Species
Nassella trichotoma
Common Name(s)
Nassella tussock
Authority
Nassella trichotoma (Nees) Arechav.
Family
Poaceae
Flora Category
Vascular - Exotic
NASTRI
The
National Vegetation Survey (NVS) Databank is a physical archive and electronic databank containing records of over 94,000 vegetation survey plots - including data from over 19,000 permanent plots. NVS maintains a standard set of species code abbreviations that correspond to standard scientific plant names from the Ngä Tipu o Aotearoa - New Zealand Plants database.
Structural Class
Grasses
Habitat
Terrestrial.
Features
Caespitose perennial with shoots swollen and white at base, and open purplish panicle, branching intravaginal.
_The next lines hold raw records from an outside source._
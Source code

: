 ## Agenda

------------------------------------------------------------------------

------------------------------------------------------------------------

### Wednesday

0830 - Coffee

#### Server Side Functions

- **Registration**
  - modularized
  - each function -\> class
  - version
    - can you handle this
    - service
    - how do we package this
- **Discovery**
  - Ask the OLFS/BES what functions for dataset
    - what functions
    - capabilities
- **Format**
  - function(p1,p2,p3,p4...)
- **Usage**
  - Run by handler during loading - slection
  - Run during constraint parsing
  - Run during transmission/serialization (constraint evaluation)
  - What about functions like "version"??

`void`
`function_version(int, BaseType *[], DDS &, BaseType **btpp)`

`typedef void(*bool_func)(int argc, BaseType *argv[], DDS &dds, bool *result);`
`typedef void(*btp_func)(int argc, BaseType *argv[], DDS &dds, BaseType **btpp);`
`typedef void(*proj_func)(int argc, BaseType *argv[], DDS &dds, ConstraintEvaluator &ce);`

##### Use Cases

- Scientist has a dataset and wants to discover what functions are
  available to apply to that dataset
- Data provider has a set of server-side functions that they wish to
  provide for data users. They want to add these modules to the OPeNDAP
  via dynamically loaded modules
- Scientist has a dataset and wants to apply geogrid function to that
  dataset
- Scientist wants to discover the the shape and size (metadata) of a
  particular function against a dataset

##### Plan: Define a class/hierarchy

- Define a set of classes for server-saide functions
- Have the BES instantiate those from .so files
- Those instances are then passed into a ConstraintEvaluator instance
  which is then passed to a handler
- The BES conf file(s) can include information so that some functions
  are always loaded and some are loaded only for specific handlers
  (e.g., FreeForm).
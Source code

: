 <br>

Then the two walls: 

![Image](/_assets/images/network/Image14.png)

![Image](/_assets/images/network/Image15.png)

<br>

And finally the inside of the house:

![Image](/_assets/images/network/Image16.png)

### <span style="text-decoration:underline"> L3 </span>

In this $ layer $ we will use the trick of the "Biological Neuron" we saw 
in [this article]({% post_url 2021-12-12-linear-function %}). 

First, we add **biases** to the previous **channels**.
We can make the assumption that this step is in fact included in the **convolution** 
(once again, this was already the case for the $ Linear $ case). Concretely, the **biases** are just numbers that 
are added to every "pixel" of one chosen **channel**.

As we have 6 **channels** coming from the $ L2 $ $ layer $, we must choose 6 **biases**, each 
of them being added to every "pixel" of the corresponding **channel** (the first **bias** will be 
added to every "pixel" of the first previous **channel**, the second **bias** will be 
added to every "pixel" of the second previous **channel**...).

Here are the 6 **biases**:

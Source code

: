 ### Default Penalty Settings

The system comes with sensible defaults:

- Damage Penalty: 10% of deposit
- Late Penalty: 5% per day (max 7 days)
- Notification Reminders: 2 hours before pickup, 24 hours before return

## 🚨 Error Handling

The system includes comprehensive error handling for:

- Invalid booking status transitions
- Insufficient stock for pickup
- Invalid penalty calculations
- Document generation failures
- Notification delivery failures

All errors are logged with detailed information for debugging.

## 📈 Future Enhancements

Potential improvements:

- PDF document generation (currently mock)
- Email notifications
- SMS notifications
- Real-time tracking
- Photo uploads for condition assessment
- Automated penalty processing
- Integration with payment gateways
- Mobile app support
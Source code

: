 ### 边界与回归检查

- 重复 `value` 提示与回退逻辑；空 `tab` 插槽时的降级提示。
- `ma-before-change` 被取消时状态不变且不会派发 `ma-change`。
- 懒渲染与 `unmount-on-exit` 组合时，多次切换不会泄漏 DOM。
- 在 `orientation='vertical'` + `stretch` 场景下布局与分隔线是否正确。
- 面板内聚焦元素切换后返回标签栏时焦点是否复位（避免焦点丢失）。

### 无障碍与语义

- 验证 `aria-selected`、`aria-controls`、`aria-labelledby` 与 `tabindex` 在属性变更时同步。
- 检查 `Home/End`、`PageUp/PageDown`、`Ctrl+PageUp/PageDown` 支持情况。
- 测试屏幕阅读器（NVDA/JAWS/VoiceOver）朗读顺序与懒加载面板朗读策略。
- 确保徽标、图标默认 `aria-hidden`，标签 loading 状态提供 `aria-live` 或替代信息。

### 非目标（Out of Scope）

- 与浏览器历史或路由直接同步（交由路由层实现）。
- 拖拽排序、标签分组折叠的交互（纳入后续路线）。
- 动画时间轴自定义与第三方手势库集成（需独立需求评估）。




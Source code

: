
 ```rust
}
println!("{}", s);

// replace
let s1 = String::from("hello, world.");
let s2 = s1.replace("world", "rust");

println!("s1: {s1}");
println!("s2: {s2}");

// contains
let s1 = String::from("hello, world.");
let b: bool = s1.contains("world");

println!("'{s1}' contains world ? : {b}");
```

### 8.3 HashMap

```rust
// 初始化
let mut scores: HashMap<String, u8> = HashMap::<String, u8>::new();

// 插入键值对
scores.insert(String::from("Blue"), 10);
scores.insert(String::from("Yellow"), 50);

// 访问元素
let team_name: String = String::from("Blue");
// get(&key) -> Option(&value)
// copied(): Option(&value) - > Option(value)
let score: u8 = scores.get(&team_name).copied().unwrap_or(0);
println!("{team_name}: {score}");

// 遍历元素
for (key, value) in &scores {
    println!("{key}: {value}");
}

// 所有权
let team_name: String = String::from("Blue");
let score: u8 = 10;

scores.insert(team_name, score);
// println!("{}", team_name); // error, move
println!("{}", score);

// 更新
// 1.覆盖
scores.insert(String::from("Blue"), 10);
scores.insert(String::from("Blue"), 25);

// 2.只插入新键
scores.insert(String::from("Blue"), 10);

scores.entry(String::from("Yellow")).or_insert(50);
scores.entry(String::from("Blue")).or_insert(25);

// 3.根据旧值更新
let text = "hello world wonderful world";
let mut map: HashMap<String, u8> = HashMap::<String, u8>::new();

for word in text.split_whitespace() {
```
Sheath to 5cm, scabrid near ligule and on upper margins, becoming glabrous below. Ligule to 1.5mm, decurrent, symmetrical or asymmetrical, rounded or apiculate, short-hairy or scabrid. Leaf-blade to 35cm x .5mm diam., inrolled, appearing terete, very stiff, acicular, abaxially antrorsely scabrid, adaxially clothed in short dense hairs; margins smooth. Culm to 70cm, glabrous except for hairs above and below nodes. Panicle to 25cm, open, much-branched, drooping, at maturity readily detaching with culm and blowing freely; rachis, branches and pedicels scabrid. Glumes nearly equal, 5~8mm, deeply purple-suffused, 3-nerved, produced into awn approx. 2mm, nerves and margins stiff-hairy. Lemma to 2.5mm, 5-nerved, gibbous, tubercular-scabrid except on margin, lobes short, apiculate; coma present; awn tardily caducous to 35mm, weakly 1-geniculate, short stiff-hairy, column loosely twisted, to 15mm, arista to 20mm. Palea approx. 1mm, completely enclosed by lemma, glabrous, hyaline, weakly bifid at apex. Callus to .3mm, blunt, hairs to 1.5mm. Lodicules 2, to 1mm in chasmogamous flowers, to .6mm in cleistogamous flowers. Anthers penicillate, in chasmogamous flowers to 2mm; in cleistogamous flowers 1 fertile anther to .7mm, and 2 aborted anthers to .3mm. (Edgar & Connor, 2000)
Similar Taxa
Finely serrated leaves give a rough feeling to the leaves. Fine feathery panicle with a purplish tinge.
Flowering
October, November, December
Fruiting
October-December
Year Naturalised
1931
Origin
S. America
Reason for Introduction
Accidental
Life Cycle and Dispersal
Perennial. Reproduces by seed only. Dispersed by wind, up to 16km from the mother plant. The seeds, aided by the roughened seed coat and the tufts of hairs at the base, also cling to wool, bags, clothing etc. Seeds are also spread on machinery, in hay, mud and the droppings of animals.